(WHAT YOU SHOULD DO) This task calls for copying every line of the records that includes the word "like".

───── ENTRIES SUPPLIED ─────

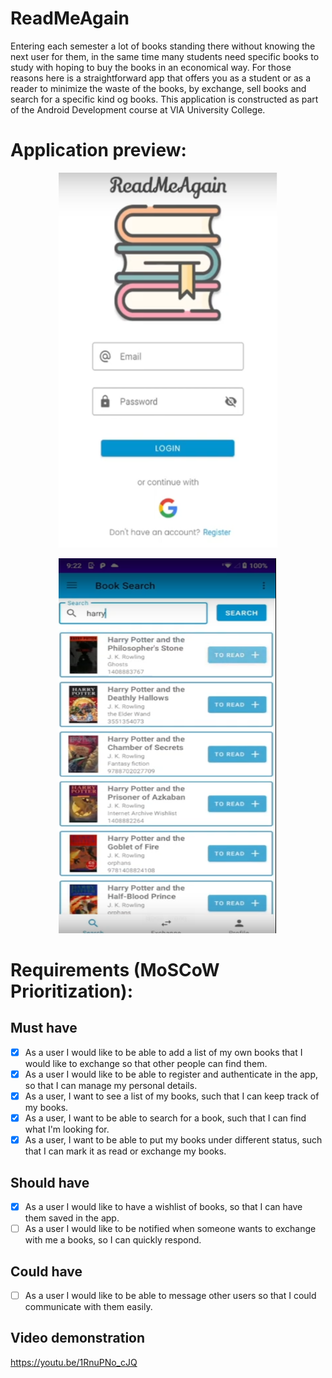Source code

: # ReadMeAgain
Entering each semester a lot of books standing there without knowing the next user for them, in the same time many students need specific books to study with hoping to buy the books in an economical way. For those reasons here is a straightforward app that offers you as a student or as a reader to minimize the waste of the books, by exchange, sell books and search for a specific kind og books. This application is constructed as part of the Android Development course at VIA University College.

# Application preview:
<p align="center">
    <img src="assets/login.png" alt="Preview" width="350" height="600">
</p>

<p align="center">
    <img src="assets/app.png" alt="Preview" width="350" height="600">
</p>

# Requirements (MoSCoW Prioritization):
## Must have
- [x] As a user I would like to be able to add a list of my own books that I would like to exchange so that other people can find them.
- [x] As a user I would like to be able to register and authenticate in the app, so that I can manage my personal details.
- [x] As a user, I want to see a list of my books, such that I can keep track of my books.
- [x] As a user, I want to be able to search for a book, such that I can find what I'm looking for.
- [x] As a user, I want to be able to put my books under different status, such that I can mark it as read or exchange my books.

## Should have
- [x] As a user I would like to have a wishlist of books, so that I can have them saved in the app.
- [ ] As a user I would like to be notified when someone wants to exchange with me a books, so I can quickly respond.

## Could have
- [ ] As a user I would like to be able to message other users so that I could communicate with them easily.


## Video demonstration
https://youtu.be/1RnuPNo_cJQ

─────

(WRITTEN ANSWER)
- [x] As a user I would like to be able to add a list of my own books that I would like to exchange so that other people can find them.
- [x] As a user I would like to be able to register and authenticate in the app, so that I can manage my personal details.
- [x] As a user I would like to have a wishlist of books, so that I can have them saved in the app.
- [ ] As a user I would like to be notified when someone wants to exchange with me a books, so I can quickly respond.
- [ ] As a user I would like to be able to message other users so that I could communicate with them easily.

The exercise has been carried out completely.